The journey to find a job and start a career is one your teen or young adult must embark upon him or herself. You are no longer in the driver’s seat (maybe you never were). Now it’s time to become the trusted counselor and wise listener that they need.
As your child starts to figure out what they want to do, here are a few things you can do to help:
5 Ways Parents Can Help Their Kids Find Jobs
1. Relieve the pressure
Finding a job is stressful for anyone, whether you are fully qualified and self-motivated or still struggling to find your path. Additional pressure from mom or dad is usually counterproductive. Make sure your child knows that you are there for him or her, that you are willing to be a sounding board and a brain-storming partner but try not to be either too directive or too inquisitive. Let them reach out to you and let them ask for help as needed. Then be there to listen.
2. It takes a village
If your child needs extra help, find others within your circle who can be supportive to your child and help make those connections. Your child may reject the advice you provide and receive that same advice from someone else with an open mind. Friends, neighbors, college counselors, professors and work colleagues can all fill this role. It’s okay to ask others for help.
Be available to your friends’ kids for mock interviews, resume help or networking ideas. Provide referrals for others, help them make connections. Be generous yourself and accept the generosity of others.
3. Talk about the learning
Most young people don’t recognize that the job search process provides tremendous personal growth. In the hunt for the job, they forget that they are learning to network, to market themselves and to build confidence and resilience. There is so much learning that takes place in every single meeting your son or daughter has.
Don’t ask about the outcome as much as you ask about the learning. Job rejections can happen for so many reasons, so they should not be taken personally. Ask your child, “What did you learn and how can you apply it to the next meeting you have?”
4. It’s a long game
Most young people have no awareness that life is a long game. The people you meet today can change your life tomorrow. The trouble is, no one tells you exactly who those people are. Treat each meeting as an important one. Don’t get dejected by rejection. Treat everyone well. Show grace and gratitude. People will circle back in your life in ways you cannot predict today. Keep track of all the people you meet for it is likely you will meet some of them again.
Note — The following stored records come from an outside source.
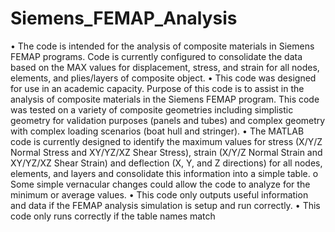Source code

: # Siemens_FEMAP_Analysis
• The code is intended for the analysis of composite materials in Siemens FEMAP programs. Code is currently configured to consolidate the data based on the MAX values for displacement, stress, and strain for all nodes, elements, and plies/layers of composite object.
• This code was designed for use in an academic capacity. Purpose of this code is to assist 
in the analysis of composite materials in the Siemens FEMAP program. This code was 
tested on a variety of composite geometries including simplistic geometry for validation 
purposes (panels and tubes) and complex geometry with complex loading scenarios 
(boat hull and stringer).
• The MATLAB code is currently designed to identify the maximum values for stress (X/Y/Z 
Normal Stress and XY/YZ/XZ Shear Stress), strain (X/Y/Z Normal Strain and XY/YZ/XZ 
Shear Strain) and deflection (X, Y, and Z directions) for all nodes, elements, and layers 
and consolidate this information into a simple table.
o Some simple vernacular changes could allow the code to analyze for the 
minimum or average values.
• This code only outputs useful information and data if the FEMAP analysis simulation is 
setup and run correctly.
• This code only runs correctly if the table names match
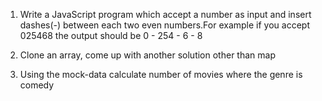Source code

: 1. Write a JavaScript program which accept a number as input and insert dashes(-)
   between each two even numbers.For example if you accept 025468 the output should be 0 - 254 - 6 - 8

2. Clone an array, come up with another solution other than map

3. Using the mock-data calculate number of movies where the genre is comedy
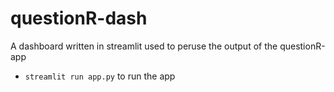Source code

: # questionR-dash
A dashboard written in streamlit used to peruse the output of the questionR-app

- `streamlit run app.py` to run the app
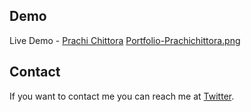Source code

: ## Demo

Live Demo - [Prachi Chittora](https://prachiii.vercel.app/)
[Portfolio-Prachichittora.png](https://postimg.cc/qgN0JZhf)
## Contact

If you want to contact me you can reach me at [Twitter](https://twitter.com/prachi_chittora).

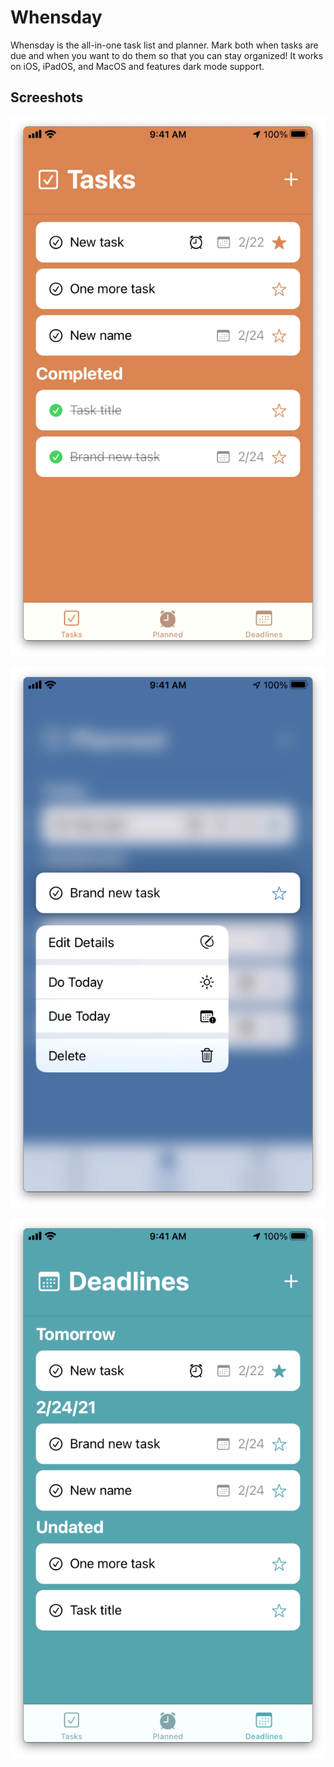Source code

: # Whensday

Whensday is the all-in-one task list and planner. Mark both when tasks are due and when you want to do them so that you can stay organized! It works on iOS, iPadOS, and MacOS and features dark mode support.



## Screeshots

![tasks_ios](https://github.com/fraander/-swiftuijam_feb2021/blob/main/README%20assets/tasks_ios.png)

![planned_ios](https://github.com/fraander/-swiftuijam_feb2021/blob/main/README%20assets/planned_ios.png)

![deadlines_ios](https://github.com/fraander/-swiftuijam_feb2021/blob/main/README%20assets/deadlines_ios.png)
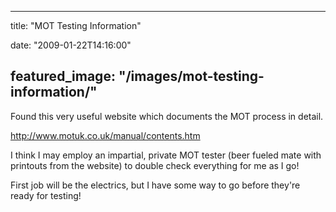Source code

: 
---
title: "MOT Testing Information"

date: "2009-01-22T14:16:00"

featured_image: "/images/mot-testing-information/"
---


Found this very useful website which documents the MOT process in detail.

<a href="http://www.motuk.co.uk/manual/contents.htm">http://www.motuk.co.uk/manual/contents.htm</a>

I think I may employ an impartial, private MOT tester (beer fueled mate with printouts from the website) to double check everything for me as I go!

First job will be the electrics, but I have some way to go before they're ready for testing!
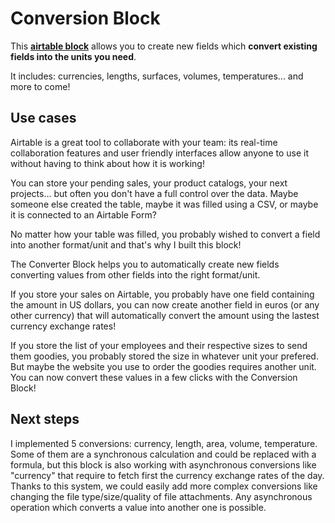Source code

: # Conversion Block

This [**airtable block**](https://airtable.com/developers/blocks) allows you to create new fields which **convert existing fields into the units you need**.

It includes: currencies, lengths, surfaces, volumes, temperatures... and more to come!

## Use cases

Airtable is a great tool to collaborate with your team: its real-time collaboration features and user friendly interfaces allow anyone to use it without having to think about how it is working!

You can store your pending sales, your product catalogs, your next projects... but often you don't have a full control over the data. Maybe someone else created the table, maybe it was filled using a CSV, or maybe it is connected to an Airtable Form?

No matter how your table was filled, you probably wished to convert a field into another format/unit and that's why I built this block!

The Converter Block helps you to automatically create new fields converting values from other fields into the right format/unit.

If you store your sales on Airtable, you probably have one field containing the amount in US dollars, you can now create another field in euros (or any other currency) that will automatically convert the amount using the lastest currency exchange rates!

If you store the list of your employees and their respective sizes to send them goodies, you probably stored the size in whatever unit your prefered. But maybe the website you use to order the goodies requires another unit. You can now convert these values in a few clicks with the Conversion Block!

## Next steps

I implemented 5 conversions: currency, length, area, volume, temperature.
Some of them are a synchronous calculation and could be replaced with a formula, but this block is also working with asynchronous conversions like "currency" that require to fetch first the currency exchange rates of the day.
Thanks to this system, we could easily add more complex conversions like changing the file type/size/quality of file attachments. Any asynchronous operation which converts a value into another one is possible.
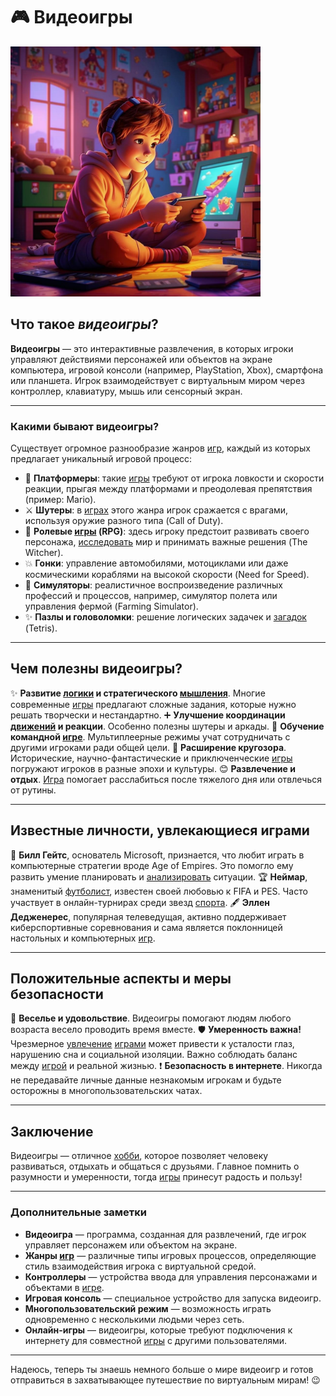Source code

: # **🎮 Видеоигры**

<img src="../../../../WORK/entertainment/hobbies/джэпэги/видеоигры.jpeg" width="400" height="400" />

## Что такое *видеоигры*?

**Видеоигры** — это интерактивные развлечения, в которых игроки управляют действиями персонажей или объектов на экране компьютера, игровой консоли (например, PlayStation, Xbox), смартфона или планшета. Игрок взаимодействует с виртуальным миром через контроллер, клавиатуру, мышь или сенсорный экран.

---

### Какими бывают видеоигры?

Существует огромное разнообразие жанров [игр](настольные_игры.md), каждый из которых предлагает уникальный игровой процесс:

- 🏰 **Платформеры**: такие [игры](настольные_игры.md) требуют от игрока ловкости и скорости реакции, прыгая между платформами и преодолевая препятствия (пример: Mario).
- ⚔️ **Шутеры**: в [играх](настольные_игры.md) этого жанра игрок сражается с врагами, используя оружие разного типа (Call of Duty).
- 🌟 **Ролевые [игры](настольные_игры.md) (RPG)**: здесь игроку предстоит развивать своего персонажа, [исследовать](интеллектуальные.md) мир и принимать важные решения (The Witcher).
- 💥 **Гонки**: управление автомобилями, мотоциклами или даже космическими кораблями на высокой скорости (Need for Speed).
- 🧹 **Симуляторы**: реалистичное воспроизведение различных профессий и процессов, например, симулятор полета или управления фермой (Farming Simulator).
- ✨ **Пазлы и головоломки**: решение логических задачек и [загадок](интеллектуальны.md) (Tetris).

---

## Чем полезны видеоигры?

✨ **Развитие [логики](интеллектуальные.md) и стратегического [мышления](интеллектуальные.md)**. Многие современные [игры](настольные_игры.md) предлагают сложные задания, которые нужно решать творчески и нестандартно.
➕ **Улучшение координации [движений](активные.md) и реакции**. Особенно полезны шутеры и аркады.
🤝 **Обучение командной [игре](настольные_игры.md)**. Мультиплеерные режимы учат сотрудничать с другими игроками ради общей цели.
🦾 **Расширение кругозора**. Исторические, научно-фантастические и приключенческие [игры](настольные_игры.md) погружают игроков в разные эпохи и культуры.
😊 **Развлечение и отдых**. [Игра](настольные_игры.md) помогает расслабиться после тяжелого дня или отвлечься от рутины.

---

## Известные личности, увлекающиеся играми

👑 **Билл Гейтс**, основатель Microsoft, признается, что любит играть в компьютерные стратегии вроде Age of Empires. Это помогло ему развить умение планировать и [анализировать](интеллектуальные.md) ситуации.
🏆 **Неймар**, знаменитый [футболист](спорт.md), известен своей любовью к FIFA и PES. Часто участвует в онлайн-турнирах среди звезд [спорта](спорт.md).
🖋️ **Эллен Дедженерес**, популярная телеведущая, активно поддерживает киберспортивные соревнования и сама является поклонницей настольных и компьютерных [игр](настольные_игры.md).

---

## Положительные аспекты и меры безопасности

🥳 **Веселье и удовольствие**. Видеоигры помогают людям любого возраста весело проводить время вместе.
🛡️ **Умеренность важна!** Чрезмерное [увлечение](хобби.md) [играми](настольные_игры.md) может привести к усталости глаз, нарушению сна и социальной изоляции. Важно соблюдать баланс между [игрой](настольные_игры.md) и реальной жизнью.
❗ **Безопасность в интернете**. Никогда не передавайте личные данные незнакомым игрокам и будьте осторожны в многопользовательских чатах.

---

## Заключение

Видеоигры — отличное [хобби](хобби.md), которое позволяет человеку развиваться, отдыхать и общаться с друзьями. Главное помнить о разумности и умеренности, тогда [игры](настольные_игры.md) принесут радость и пользу!

---

### Дополнительные заметки

- **Видеоигра** — программа, созданная для развлечений, где игрок управляет персонажем или объектом на экране.
- **Жанры [игр](настольные_игры.md)** — различные типы игровых процессов, определяющие стиль взаимодействия игрока с виртуальной средой.
- **Контроллеры** — устройства ввода для управления персонажами и объектами в [игре](настольные_игры.md).
- **Игровая консоль** — специальное устройство для запуска видеоигр.
- **Многопользовательский режим** — возможность играть одновременно с несколькими людьми через сеть.
- **Онлайн-игры** — видеоигры, которые требуют подключения к интернету для совместной [игры](настольные_игры.md) с другими пользователями.

---

Надеюсь, теперь ты знаешь немного больше о мире видеоигр и готов отправиться в захватывающее путешествие по виртуальным мирам! 😉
5. Your network is valuable, start building it now
Many people feel they must network when they are looking for a job, in order to get a job. They don’t consider that the process of interviewing or meeting people is an excellent opportunity to build and expand their personal network. You can learn something from everyone you meet, so encourage your son or daughter to meet as many people as they can. Urge them to approach meetings with curiosity, authenticity, interest and generosity. Have them look to establish a connection beyond the job hunt. They are adding to their personal value by building genuine relationships.
Enjoy this journey with your young adult. Soon they will be gainfully employed, embarking upon their exciting careers and continuing the process of life-long learning.